Emma was born in 1830 to parents Samuel and Anne Butler who were
married 17th January 1828 in St. Martin’s in the Field. Below are
the parish records showing the birth of Emma, 7th entry down and the marriage of Samuel
and Ann.
Samuel was born in 1807. He was christened in St Lukes Church in 1808, shown below is the christening
record from the parish registers. The age comes from the 1851 census
where he can be found aged 43. Another clue that the below is him is
that one of his children was called Phoebe. The Samuel below has mother
Phoebe.
So his parents would be Samuel Dickens and Phoebe
Jones married 5th January 1805 details from the parish register are
below, 4 lines from the bottom.
Samuel and Phoebe had 3 daughters that I have found so far. Phoebe,
shown as Phebe on IGI, christened 5th Feb 1806, then cam Samuel 1808,
Elizabeth followed christened 23rd Jan 1811, and then came Jane 2nd May
1813. All were christened at St Lukes, Chelsea. Hopefully with this new
data I can trace Samuel's parents.
Link to Samuel Dickens Family tree is below and you can already
see that we are moving ever more distant to the great author, if indeed
we are near him at all.
Samuel Dickens Family Tree 3 Generations
In the mean time, I have done some research on the IGI using
known facts of Charles Dickens line. Charles grandfather, William
Dickens actually married twice. Charles comes from the marriage to
Elizabeth Ball, but we may came from his first marriage to Elizabeth
Palmer.
If I have
proved nothing else, I have proved that there is no direct connection
with the Author and the story has probably filtered down through the
surname.
However in April 2006 a relative through the Harris side of the family
claims to have evidence of the connection. Having received the document
of the tree it connects us via Samuel Dickens up through 3 generations
to a John Dickens whose brother William is from where Charles Dickens
is descended. It is the only document that shows the connection and I
was desperate to talk to the author. I wrote to my only contact and
about a week later the person who put the tree together rang and left
me a message. The number left did not work and it took us weeks to
track down the correct dialling code. However we did and I rang a few
times and left a message. So far no one has rung back. I would really
love to talk to them so if they are reading this please call me.
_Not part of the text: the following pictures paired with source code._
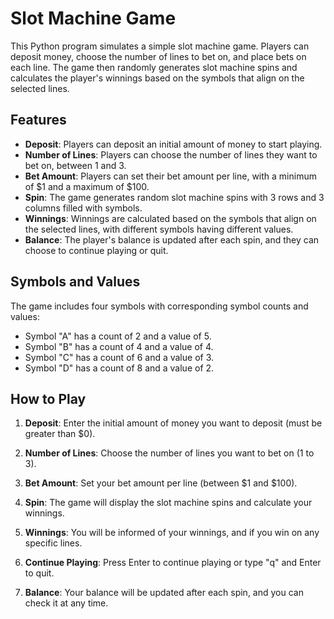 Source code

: # Slot Machine Game


This Python program simulates a simple slot machine game. Players can deposit money, choose the number of lines to bet on, and place bets on each line. The game then randomly generates slot machine spins and calculates the player's winnings based on the symbols that align on the selected lines.

## Features

- **Deposit**: Players can deposit an initial amount of money to start playing.
- **Number of Lines**: Players can choose the number of lines they want to bet on, between 1 and 3.
- **Bet Amount**: Players can set their bet amount per line, with a minimum of $1 and a maximum of $100.
- **Spin**: The game generates random slot machine spins with 3 rows and 3 columns filled with symbols.
- **Winnings**: Winnings are calculated based on the symbols that align on the selected lines, with different symbols having different values.
- **Balance**: The player's balance is updated after each spin, and they can choose to continue playing or quit.

## Symbols and Values

The game includes four symbols with corresponding symbol counts and values:

- Symbol "A" has a count of 2 and a value of 5.
- Symbol "B" has a count of 4 and a value of 4.
- Symbol "C" has a count of 6 and a value of 3.
- Symbol "D" has a count of 8 and a value of 2.

## How to Play

1. **Deposit**: Enter the initial amount of money you want to deposit (must be greater than $0).

2. **Number of Lines**: Choose the number of lines you want to bet on (1 to 3).

3. **Bet Amount**: Set your bet amount per line (between $1 and $100).

4. **Spin**: The game will display the slot machine spins and calculate your winnings.

5. **Winnings**: You will be informed of your winnings, and if you win on any specific lines.

6. **Continue Playing**: Press Enter to continue playing or type "q" and Enter to quit.

7. **Balance**: Your balance will be updated after each spin, and you can check it at any time.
Anyhow, doing some more research myself I found our Samuel on 1841 and
1851 census, it is a different Samuel to the one shown on the tree and
searches on the internet showed that the Samuel used to make the
connection died in 1808, and was married not to Phoebe but to Rebbecca
Green. He also was born and died in the US. So it is a shame but I
think the tree is wrong. For sure all the information up from it and to
Charles Dickens seems to be correct, but still there is no link to our
family. Maybe there is another connection through to them.
Emma is connected to our family by the marriage in 1850 to William
Farrall. This is covered in an earlier chapter. She was married to him
until at least 1865 when she had her last child that we know of.
By 1881 Emma is widowed and working a charwomen in the Chelsea
Workhouse in Arthur Street. This is from the 1881 census information
and she is classed as a pauper, aged 53, by 1891 she is still in
the Chelsea Workhouse now aged 62, and seems to be still going strong
in 1901, when she is found on the census aged 72, in the Chelsea
Workhouse, working as a shirt needlewomen.